Interleukin (the treatment I got) is pronounced “-kin” not “-kine”.
She mentions “average survival.” The number she’s talking about is median survival; any student who’s taken Statistics 101 knows the difference and knows it’s important.
She pronounces Sorafenib “Surifanib” and at 1:10 pronounces Sunitinib “Sunitidim.”
This is shoddy. I don’t know who produced it but if a junior PR agency person did a shallow read of some journal abstracts and wrote a script, it would come out like this.
(And then, whoa, despite the video’s title, midway through it starts talking about colonoscopies then prostate cancer.)
If you chase the uploader’s link (YouTube user OncologyPodCasting, CancerTV.net), you get to this page about the founder:
“CancerTV and OncologyTV were founded by Myo Thant, M.D., a respected hematologist/oncologist who treated cancer patients for 30 years. Dr. Thant recognized that there is an abundance of misinformation about cancer.”

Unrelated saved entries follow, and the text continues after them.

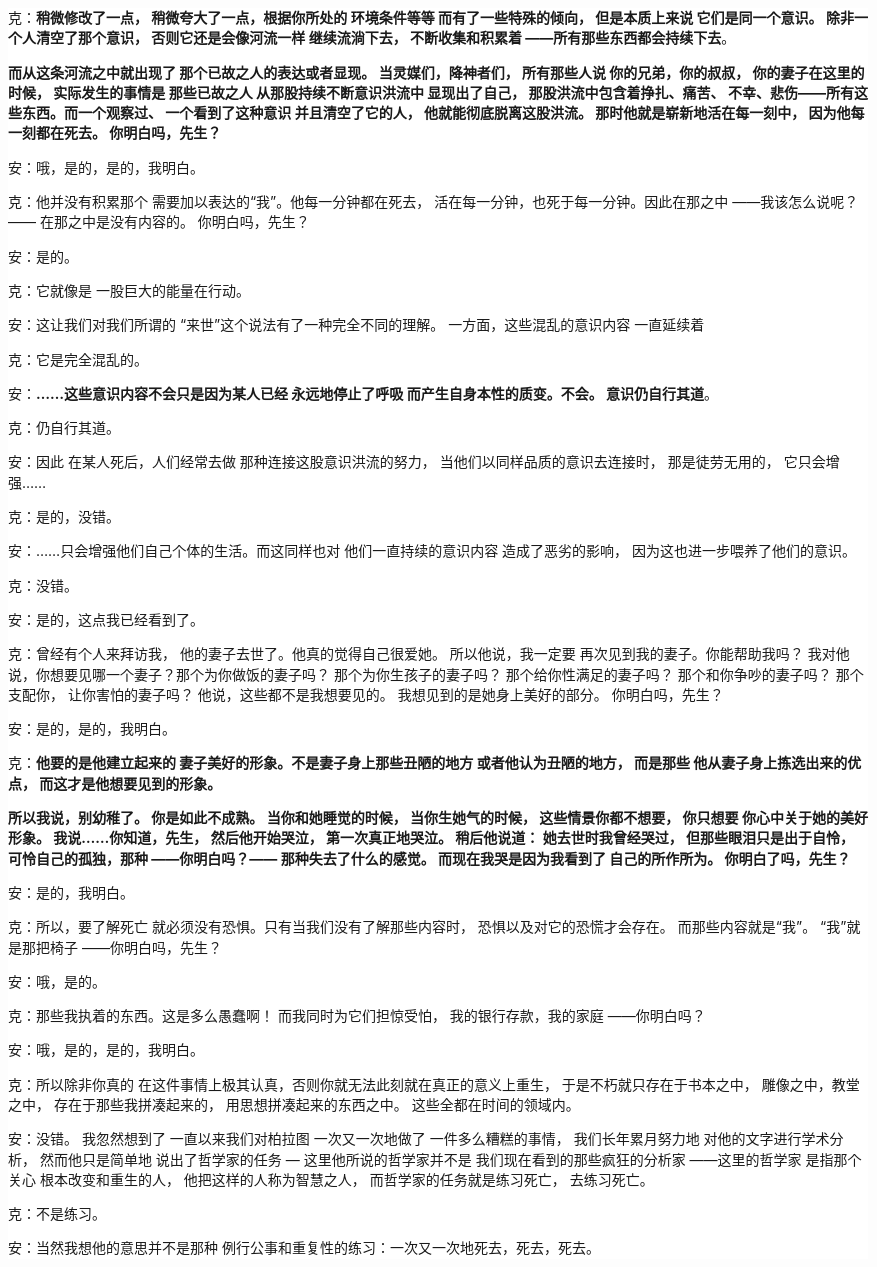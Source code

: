 克：**稍微修改了一点， 稍微夸大了一点，根据你所处的 环境条件等等 而有了一些特殊的倾向， 但是本质上来说 它们是同一个意识。 除非一个人清空了那个意识， 否则它还是会像河流一样 继续流淌下去， 不断收集和积累着 ——所有那些东西都会持续下去**。 

**而从这条河流之中就出现了 那个已故之人的表达或者显现。 当灵媒们，降神者们， 所有那些人说 你的兄弟，你的叔叔， 你的妻子在这里的时候， 实际发生的事情是 那些已故之人 从那股持续不断意识洪流中 显现出了自己， 那股洪流中包含着挣扎、痛苦、 不幸、悲伤——所有这些东西。而一个观察过、 一个看到了这种意识 并且清空了它的人， 他就能彻底脱离这股洪流。 那时他就是崭新地活在每一刻中， 因为他每一刻都在死去。 你明白吗，先生？**

安：哦，是的，是的，我明白。

克：他并没有积累那个 需要加以表达的“我”。他每一分钟都在死去， 活在每一分钟，也死于每一分钟。因此在那之中 ——我该怎么说呢？—— 在那之中是没有内容的。 你明白吗，先生？

安：是的。

克：它就像是 一股巨大的能量在行动。
	
安：这让我们对我们所谓的 “来世”这个说法有了一种完全不同的理解。 一方面，这些混乱的意识内容 一直延续着

克：它是完全混乱的。

安：**……这些意识内容不会只是因为某人已经 永远地停止了呼吸 而产生自身本性的质变。不会。 意识仍自行其道**。

克：仍自行其道。

安：因此 在某人死后，人们经常去做 那种连接这股意识洪流的努力， 当他们以同样品质的意识去连接时， 那是徒劳无用的， 它只会增强……

克：是的，没错。

安：……只会增强他们自己个体的生活。而这同样也对 他们一直持续的意识内容 造成了恶劣的影响， 因为这也进一步喂养了他们的意识。

克：没错。

安：是的，这点我已经看到了。

克：曾经有个人来拜访我， 他的妻子去世了。他真的觉得自己很爱她。 所以他说，我一定要 再次见到我的妻子。你能帮助我吗？ 我对他说，你想要见哪一个妻子？那个为你做饭的妻子吗？ 那个为你生孩子的妻子吗？ 那个给你性满足的妻子吗？ 那个和你争吵的妻子吗？ 那个支配你， 让你害怕的妻子吗？ 他说，这些都不是我想要见的。 我想见到的是她身上美好的部分。 你明白吗，先生？

安：是的，是的，我明白。

克：**他要的是他建立起来的 妻子美好的形象。不是妻子身上那些丑陋的地方 或者他认为丑陋的地方， 而是那些 他从妻子身上拣选出来的优点， 而这才是他想要见到的形象。** 

**所以我说，别幼稚了。 你是如此不成熟。 当你和她睡觉的时候， 当你生她气的时候， 这些情景你都不想要， 你只想要 你心中关于她的美好形象。 我说……你知道，先生， 然后他开始哭泣， 第一次真正地哭泣。 稍后他说道： 她去世时我曾经哭过， 但那些眼泪只是出于自怜， 可怜自己的孤独，那种 ——你明白吗？—— 那种失去了什么的感觉。 而现在我哭是因为我看到了 自己的所作所为。 你明白了吗，先生？**

安：是的，我明白。
	
克：所以，要了解死亡 就必须没有恐惧。只有当我们没有了解那些内容时， 恐惧以及对它的恐慌才会存在。 而那些内容就是“我”。 “我”就是那把椅子 ——你明白吗，先生？

安：哦，是的。

克：那些我执着的东西。这是多么愚蠢啊！ 而我同时为它们担惊受怕， 我的银行存款，我的家庭 ——你明白吗？

安：哦，是的，是的，我明白。

克：所以除非你真的 在这件事情上极其认真，否则你就无法此刻就在真正的意义上重生， 于是不朽就只存在于书本之中， 雕像之中，教堂之中， 存在于那些我拼凑起来的， 用思想拼凑起来的东西之中。 这些全都在时间的领域内。

安：没错。 我忽然想到了 一直以来我们对柏拉图 一次又一次地做了 一件多么糟糕的事情， 我们长年累月努力地 对他的文字进行学术分析， 然而他只是简单地 说出了哲学家的任务 — 这里他所说的哲学家并不是 我们现在看到的那些疯狂的分析家 ——这里的哲学家 是指那个关心 根本改变和重生的人， 他把这样的人称为智慧之人， 而哲学家的任务就是练习死亡， 去练习死亡。

克：不是练习。

安：当然我想他的意思并不是那种 例行公事和重复性的练习：一次又一次地死去，死去，死去。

Hm. You know, doctors warn that there’s a lot of crap on the Internet. Evidently some of it comes from MDs. :–)
Seriously, who gets to say what information is reliable?
A friend’s daughter is here from overseas. In her country the newspaper publishers all have agendas, she says, so “The only sense is in the comments.” She reads the headline and the lede, skips the rest, and reads the comments. And that’s pretty much what we discussed here for Medpedia articles!